Pictures paired with source code:
= Beginning of Section =

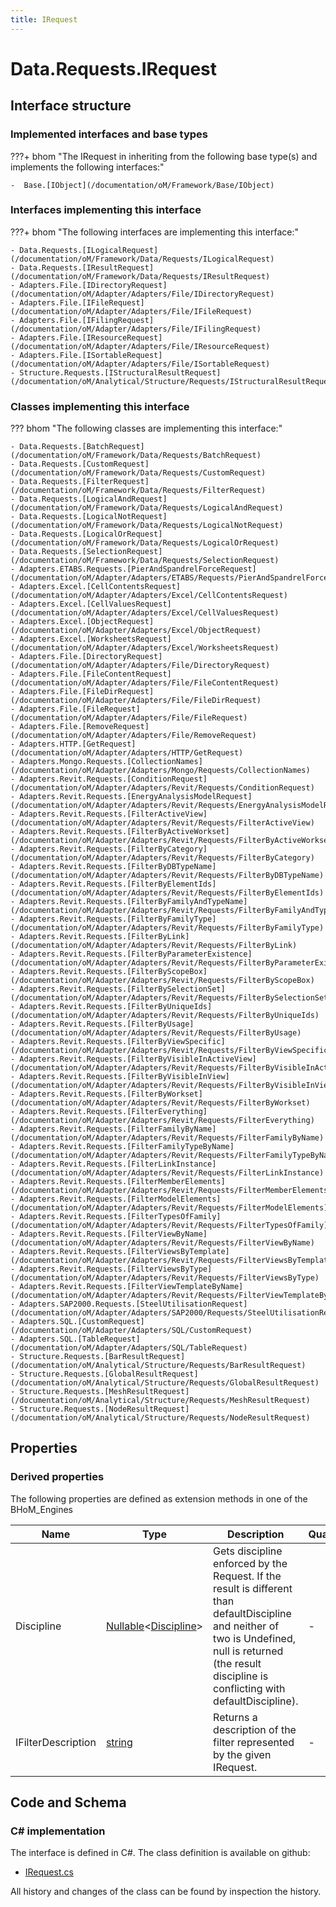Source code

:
 ```yaml
---
title: IRequest
---
```


# Data.Requests.IRequest



## Interface structure

### Implemented interfaces and base types

???+ bhom "The IRequest in inheriting from the following base type(s) and implements the following interfaces:"

    -  Base.[IObject](/documentation/oM/Framework/Base/IObject)


### Interfaces implementing this interface

???+ bhom "The following interfaces are implementing this interface:"

    - Data.Requests.[ILogicalRequest](/documentation/oM/Framework/Data/Requests/ILogicalRequest)
    - Data.Requests.[IResultRequest](/documentation/oM/Framework/Data/Requests/IResultRequest)
    - Adapters.File.[IDirectoryRequest](/documentation/oM/Adapter/Adapters/File/IDirectoryRequest)
    - Adapters.File.[IFileRequest](/documentation/oM/Adapter/Adapters/File/IFileRequest)
    - Adapters.File.[IFilingRequest](/documentation/oM/Adapter/Adapters/File/IFilingRequest)
    - Adapters.File.[IResourceRequest](/documentation/oM/Adapter/Adapters/File/IResourceRequest)
    - Adapters.File.[ISortableRequest](/documentation/oM/Adapter/Adapters/File/ISortableRequest)
    - Structure.Requests.[IStructuralResultRequest](/documentation/oM/Analytical/Structure/Requests/IStructuralResultRequest)


### Classes implementing this interface

??? bhom "The following classes are implementing this interface:"

    - Data.Requests.[BatchRequest](/documentation/oM/Framework/Data/Requests/BatchRequest)
    - Data.Requests.[CustomRequest](/documentation/oM/Framework/Data/Requests/CustomRequest)
    - Data.Requests.[FilterRequest](/documentation/oM/Framework/Data/Requests/FilterRequest)
    - Data.Requests.[LogicalAndRequest](/documentation/oM/Framework/Data/Requests/LogicalAndRequest)
    - Data.Requests.[LogicalNotRequest](/documentation/oM/Framework/Data/Requests/LogicalNotRequest)
    - Data.Requests.[LogicalOrRequest](/documentation/oM/Framework/Data/Requests/LogicalOrRequest)
    - Data.Requests.[SelectionRequest](/documentation/oM/Framework/Data/Requests/SelectionRequest)
    - Adapters.ETABS.Requests.[PierAndSpandrelForceRequest](/documentation/oM/Adapter/Adapters/ETABS/Requests/PierAndSpandrelForceRequest)
    - Adapters.Excel.[CellContentsRequest](/documentation/oM/Adapter/Adapters/Excel/CellContentsRequest)
    - Adapters.Excel.[CellValuesRequest](/documentation/oM/Adapter/Adapters/Excel/CellValuesRequest)
    - Adapters.Excel.[ObjectRequest](/documentation/oM/Adapter/Adapters/Excel/ObjectRequest)
    - Adapters.Excel.[WorksheetsRequest](/documentation/oM/Adapter/Adapters/Excel/WorksheetsRequest)
    - Adapters.File.[DirectoryRequest](/documentation/oM/Adapter/Adapters/File/DirectoryRequest)
    - Adapters.File.[FileContentRequest](/documentation/oM/Adapter/Adapters/File/FileContentRequest)
    - Adapters.File.[FileDirRequest](/documentation/oM/Adapter/Adapters/File/FileDirRequest)
    - Adapters.File.[FileRequest](/documentation/oM/Adapter/Adapters/File/FileRequest)
    - Adapters.File.[RemoveRequest](/documentation/oM/Adapter/Adapters/File/RemoveRequest)
    - Adapters.HTTP.[GetRequest](/documentation/oM/Adapter/Adapters/HTTP/GetRequest)
    - Adapters.Mongo.Requests.[CollectionNames](/documentation/oM/Adapter/Adapters/Mongo/Requests/CollectionNames)
    - Adapters.Revit.Requests.[ConditionRequest](/documentation/oM/Adapter/Adapters/Revit/Requests/ConditionRequest)
    - Adapters.Revit.Requests.[EnergyAnalysisModelRequest](/documentation/oM/Adapter/Adapters/Revit/Requests/EnergyAnalysisModelRequest)
    - Adapters.Revit.Requests.[FilterActiveView](/documentation/oM/Adapter/Adapters/Revit/Requests/FilterActiveView)
    - Adapters.Revit.Requests.[FilterByActiveWorkset](/documentation/oM/Adapter/Adapters/Revit/Requests/FilterByActiveWorkset)
    - Adapters.Revit.Requests.[FilterByCategory](/documentation/oM/Adapter/Adapters/Revit/Requests/FilterByCategory)
    - Adapters.Revit.Requests.[FilterByDBTypeName](/documentation/oM/Adapter/Adapters/Revit/Requests/FilterByDBTypeName)
    - Adapters.Revit.Requests.[FilterByElementIds](/documentation/oM/Adapter/Adapters/Revit/Requests/FilterByElementIds)
    - Adapters.Revit.Requests.[FilterByFamilyAndTypeName](/documentation/oM/Adapter/Adapters/Revit/Requests/FilterByFamilyAndTypeName)
    - Adapters.Revit.Requests.[FilterByFamilyType](/documentation/oM/Adapter/Adapters/Revit/Requests/FilterByFamilyType)
    - Adapters.Revit.Requests.[FilterByLink](/documentation/oM/Adapter/Adapters/Revit/Requests/FilterByLink)
    - Adapters.Revit.Requests.[FilterByParameterExistence](/documentation/oM/Adapter/Adapters/Revit/Requests/FilterByParameterExistence)
    - Adapters.Revit.Requests.[FilterByScopeBox](/documentation/oM/Adapter/Adapters/Revit/Requests/FilterByScopeBox)
    - Adapters.Revit.Requests.[FilterBySelectionSet](/documentation/oM/Adapter/Adapters/Revit/Requests/FilterBySelectionSet)
    - Adapters.Revit.Requests.[FilterByUniqueIds](/documentation/oM/Adapter/Adapters/Revit/Requests/FilterByUniqueIds)
    - Adapters.Revit.Requests.[FilterByUsage](/documentation/oM/Adapter/Adapters/Revit/Requests/FilterByUsage)
    - Adapters.Revit.Requests.[FilterByViewSpecific](/documentation/oM/Adapter/Adapters/Revit/Requests/FilterByViewSpecific)
    - Adapters.Revit.Requests.[FilterByVisibleInActiveView](/documentation/oM/Adapter/Adapters/Revit/Requests/FilterByVisibleInActiveView)
    - Adapters.Revit.Requests.[FilterByVisibleInView](/documentation/oM/Adapter/Adapters/Revit/Requests/FilterByVisibleInView)
    - Adapters.Revit.Requests.[FilterByWorkset](/documentation/oM/Adapter/Adapters/Revit/Requests/FilterByWorkset)
    - Adapters.Revit.Requests.[FilterEverything](/documentation/oM/Adapter/Adapters/Revit/Requests/FilterEverything)
    - Adapters.Revit.Requests.[FilterFamilyByName](/documentation/oM/Adapter/Adapters/Revit/Requests/FilterFamilyByName)
    - Adapters.Revit.Requests.[FilterFamilyTypeByName](/documentation/oM/Adapter/Adapters/Revit/Requests/FilterFamilyTypeByName)
    - Adapters.Revit.Requests.[FilterLinkInstance](/documentation/oM/Adapter/Adapters/Revit/Requests/FilterLinkInstance)
    - Adapters.Revit.Requests.[FilterMemberElements](/documentation/oM/Adapter/Adapters/Revit/Requests/FilterMemberElements)
    - Adapters.Revit.Requests.[FilterModelElements](/documentation/oM/Adapter/Adapters/Revit/Requests/FilterModelElements)
    - Adapters.Revit.Requests.[FilterTypesOfFamily](/documentation/oM/Adapter/Adapters/Revit/Requests/FilterTypesOfFamily)
    - Adapters.Revit.Requests.[FilterViewByName](/documentation/oM/Adapter/Adapters/Revit/Requests/FilterViewByName)
    - Adapters.Revit.Requests.[FilterViewsByTemplate](/documentation/oM/Adapter/Adapters/Revit/Requests/FilterViewsByTemplate)
    - Adapters.Revit.Requests.[FilterViewsByType](/documentation/oM/Adapter/Adapters/Revit/Requests/FilterViewsByType)
    - Adapters.Revit.Requests.[FilterViewTemplateByName](/documentation/oM/Adapter/Adapters/Revit/Requests/FilterViewTemplateByName)
    - Adapters.SAP2000.Requests.[SteelUtilisationRequest](/documentation/oM/Adapter/Adapters/SAP2000/Requests/SteelUtilisationRequest)
    - Adapters.SQL.[CustomRequest](/documentation/oM/Adapter/Adapters/SQL/CustomRequest)
    - Adapters.SQL.[TableRequest](/documentation/oM/Adapter/Adapters/SQL/TableRequest)
    - Structure.Requests.[BarResultRequest](/documentation/oM/Analytical/Structure/Requests/BarResultRequest)
    - Structure.Requests.[GlobalResultRequest](/documentation/oM/Analytical/Structure/Requests/GlobalResultRequest)
    - Structure.Requests.[MeshResultRequest](/documentation/oM/Analytical/Structure/Requests/MeshResultRequest)
    - Structure.Requests.[NodeResultRequest](/documentation/oM/Analytical/Structure/Requests/NodeResultRequest)


## Properties

### Derived properties

The following properties are defined as extension methods in one of the BHoM_Engines

| Name             | Type             | Description      | Quantity         | Engine           |
|------------------|------------------|------------------|------------------|------------------|
| Discipline | [Nullable](https://learn.microsoft.com/en-us/dotnet/api/System.Nullable-1?view=netstandard-2.0)&lt;[Discipline](/documentation/oM/Adapter/Adapters/Revit/Enums/Discipline)&gt; | Gets discipline enforced by the Request. If the result is different than defaultDiscipline and neither of two is Undefined, null is returned (the result discipline is conflicting with defaultDiscipline). | - | Revit_Engine |
| IFilterDescription | [string](https://learn.microsoft.com/en-us/dotnet/api/System.String?view=netstandard-2.0) | Returns a description of the filter represented by the given IRequest. | - | Revit_Engine |


## Code and Schema

### C# implementation

The interface is defined in C#. The class definition is available on github:

- [IRequest.cs](https://github.com/BHoM/BHoM/blob/develop/Data_oM/Requests\IRequest.cs)

All history and changes of the class can be found by inspection the history.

= End of Section =

WORK INSTRUCTIONS: Lines with "following": find them in the data and copy each one.

EXERCISE RESULT:
???+ bhom "The IRequest in inheriting from the following base type(s) and implements the following interfaces:"
???+ bhom "The following interfaces are implementing this interface:"
??? bhom "The following classes are implementing this interface:"
The following properties are defined as extension methods in one of the BHoM_Engines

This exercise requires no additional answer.